- **Work task**:
Read through the entries below and return each line with the word "Print".

• • •

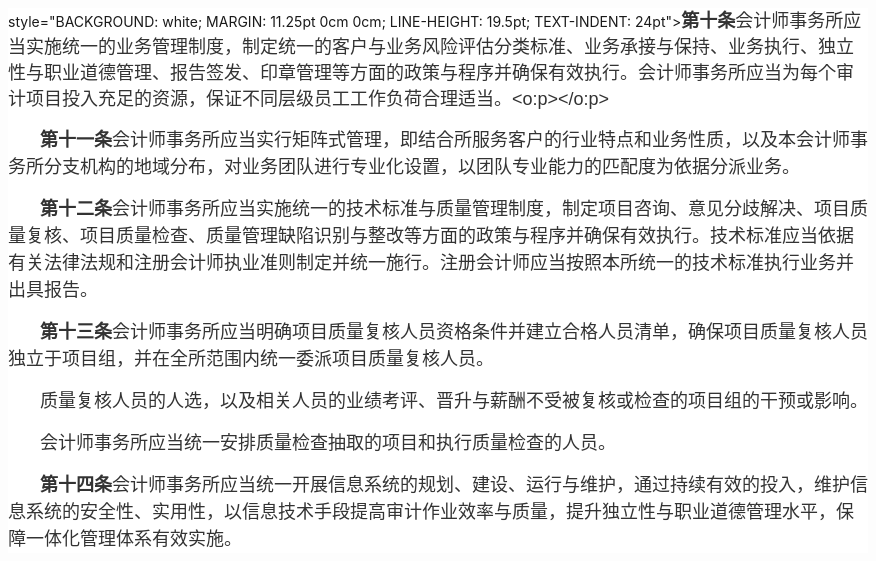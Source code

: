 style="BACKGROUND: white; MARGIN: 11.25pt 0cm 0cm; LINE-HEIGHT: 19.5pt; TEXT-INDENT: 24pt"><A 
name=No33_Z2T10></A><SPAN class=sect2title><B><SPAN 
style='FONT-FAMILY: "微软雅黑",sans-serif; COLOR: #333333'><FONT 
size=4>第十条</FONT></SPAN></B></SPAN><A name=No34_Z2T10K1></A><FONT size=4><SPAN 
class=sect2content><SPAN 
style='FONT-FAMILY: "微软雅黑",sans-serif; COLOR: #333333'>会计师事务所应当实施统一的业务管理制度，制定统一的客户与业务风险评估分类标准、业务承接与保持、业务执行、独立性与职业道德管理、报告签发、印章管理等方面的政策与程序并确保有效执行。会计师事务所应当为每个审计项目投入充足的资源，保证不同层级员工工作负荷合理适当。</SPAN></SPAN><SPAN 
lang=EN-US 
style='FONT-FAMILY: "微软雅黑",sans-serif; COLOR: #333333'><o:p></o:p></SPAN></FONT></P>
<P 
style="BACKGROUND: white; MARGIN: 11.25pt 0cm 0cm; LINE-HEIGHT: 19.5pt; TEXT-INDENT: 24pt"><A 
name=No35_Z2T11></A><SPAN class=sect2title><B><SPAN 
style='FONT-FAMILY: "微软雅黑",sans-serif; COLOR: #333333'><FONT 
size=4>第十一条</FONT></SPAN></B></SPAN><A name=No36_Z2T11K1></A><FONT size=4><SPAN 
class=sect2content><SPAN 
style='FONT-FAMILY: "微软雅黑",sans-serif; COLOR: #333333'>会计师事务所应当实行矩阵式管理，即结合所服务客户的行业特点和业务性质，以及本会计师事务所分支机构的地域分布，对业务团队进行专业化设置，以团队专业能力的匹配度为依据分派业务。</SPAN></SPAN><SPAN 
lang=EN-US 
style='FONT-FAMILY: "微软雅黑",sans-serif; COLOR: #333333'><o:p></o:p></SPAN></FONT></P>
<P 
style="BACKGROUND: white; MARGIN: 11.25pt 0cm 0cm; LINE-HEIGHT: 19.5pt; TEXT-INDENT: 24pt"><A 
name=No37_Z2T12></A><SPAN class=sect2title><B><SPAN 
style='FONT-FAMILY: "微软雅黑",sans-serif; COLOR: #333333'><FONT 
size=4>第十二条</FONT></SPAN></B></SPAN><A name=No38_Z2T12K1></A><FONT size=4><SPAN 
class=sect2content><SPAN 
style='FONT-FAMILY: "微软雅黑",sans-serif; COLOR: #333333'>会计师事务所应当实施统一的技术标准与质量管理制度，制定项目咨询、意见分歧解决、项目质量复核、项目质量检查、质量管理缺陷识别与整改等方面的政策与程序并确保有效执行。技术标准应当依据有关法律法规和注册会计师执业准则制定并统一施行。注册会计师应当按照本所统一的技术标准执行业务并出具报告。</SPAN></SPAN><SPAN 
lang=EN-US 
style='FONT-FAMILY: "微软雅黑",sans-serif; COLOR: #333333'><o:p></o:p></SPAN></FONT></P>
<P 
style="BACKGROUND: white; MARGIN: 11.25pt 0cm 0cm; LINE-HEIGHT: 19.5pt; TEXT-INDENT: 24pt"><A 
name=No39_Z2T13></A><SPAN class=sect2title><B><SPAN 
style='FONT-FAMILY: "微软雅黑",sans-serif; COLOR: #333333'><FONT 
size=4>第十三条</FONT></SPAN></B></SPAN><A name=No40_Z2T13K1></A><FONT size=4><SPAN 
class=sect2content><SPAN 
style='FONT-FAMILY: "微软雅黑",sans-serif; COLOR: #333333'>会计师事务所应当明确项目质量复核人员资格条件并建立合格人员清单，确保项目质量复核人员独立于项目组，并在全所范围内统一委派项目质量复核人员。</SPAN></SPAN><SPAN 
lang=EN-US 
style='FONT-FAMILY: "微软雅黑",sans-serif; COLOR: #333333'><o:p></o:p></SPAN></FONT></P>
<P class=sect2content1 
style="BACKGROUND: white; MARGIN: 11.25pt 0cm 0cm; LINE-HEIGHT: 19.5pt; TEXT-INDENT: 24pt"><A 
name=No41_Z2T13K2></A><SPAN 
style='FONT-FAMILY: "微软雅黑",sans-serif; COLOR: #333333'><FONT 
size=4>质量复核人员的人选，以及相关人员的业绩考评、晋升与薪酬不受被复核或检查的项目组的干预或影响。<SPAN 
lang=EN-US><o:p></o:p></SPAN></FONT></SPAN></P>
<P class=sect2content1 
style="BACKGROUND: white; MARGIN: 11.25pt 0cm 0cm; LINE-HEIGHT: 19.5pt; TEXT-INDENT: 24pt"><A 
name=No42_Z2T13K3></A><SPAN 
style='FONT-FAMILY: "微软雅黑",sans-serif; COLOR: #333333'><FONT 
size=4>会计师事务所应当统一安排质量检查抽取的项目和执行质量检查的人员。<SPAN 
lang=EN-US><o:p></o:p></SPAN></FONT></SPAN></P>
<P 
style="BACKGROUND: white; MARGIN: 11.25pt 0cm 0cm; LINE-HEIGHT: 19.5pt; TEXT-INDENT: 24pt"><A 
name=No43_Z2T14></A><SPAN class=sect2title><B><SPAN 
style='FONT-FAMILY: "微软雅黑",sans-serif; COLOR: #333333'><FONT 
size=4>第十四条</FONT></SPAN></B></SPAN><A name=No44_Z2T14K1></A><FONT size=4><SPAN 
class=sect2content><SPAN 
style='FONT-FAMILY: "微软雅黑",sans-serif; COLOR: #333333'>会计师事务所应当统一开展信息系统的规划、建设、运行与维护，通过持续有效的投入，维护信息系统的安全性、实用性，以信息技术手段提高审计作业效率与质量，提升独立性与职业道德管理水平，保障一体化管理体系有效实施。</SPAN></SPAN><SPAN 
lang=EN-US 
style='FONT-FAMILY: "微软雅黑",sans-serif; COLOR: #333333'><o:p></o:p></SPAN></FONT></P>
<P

• • •

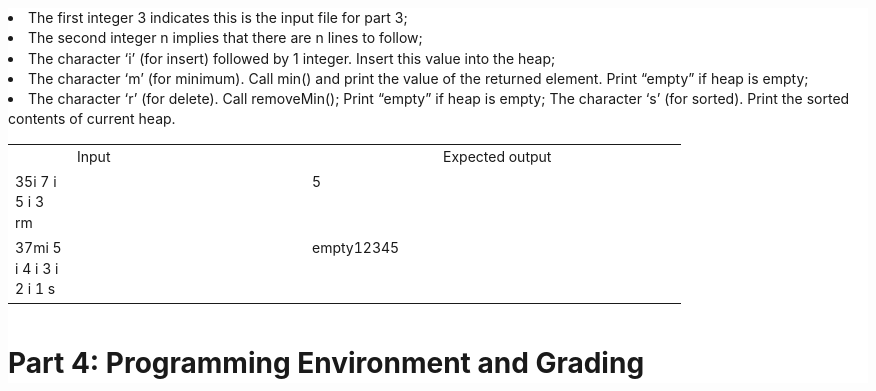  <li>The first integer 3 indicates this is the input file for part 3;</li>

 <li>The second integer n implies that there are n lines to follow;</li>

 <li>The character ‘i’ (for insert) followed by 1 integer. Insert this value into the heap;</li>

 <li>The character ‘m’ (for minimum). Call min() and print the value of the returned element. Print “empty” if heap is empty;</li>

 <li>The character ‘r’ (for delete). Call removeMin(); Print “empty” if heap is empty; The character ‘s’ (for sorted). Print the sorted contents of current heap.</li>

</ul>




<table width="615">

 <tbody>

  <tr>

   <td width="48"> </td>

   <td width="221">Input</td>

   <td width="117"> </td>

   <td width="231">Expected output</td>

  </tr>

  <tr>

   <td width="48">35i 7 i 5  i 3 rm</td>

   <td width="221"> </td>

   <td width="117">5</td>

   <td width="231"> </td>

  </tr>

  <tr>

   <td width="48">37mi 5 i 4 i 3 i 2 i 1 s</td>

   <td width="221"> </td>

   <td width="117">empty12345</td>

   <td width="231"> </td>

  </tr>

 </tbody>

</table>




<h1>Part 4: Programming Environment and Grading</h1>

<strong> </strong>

• • •

- **Answer to the exercise**:
 <li>The character ‘m’ (for minimum). Call min() and print the value of the returned element. Print “empty” if heap is empty;</li>
 <li>The character ‘r’ (for delete). Call removeMin(); Print “empty” if heap is empty; The character ‘s’ (for sorted). Print the sorted contents of current heap.</li>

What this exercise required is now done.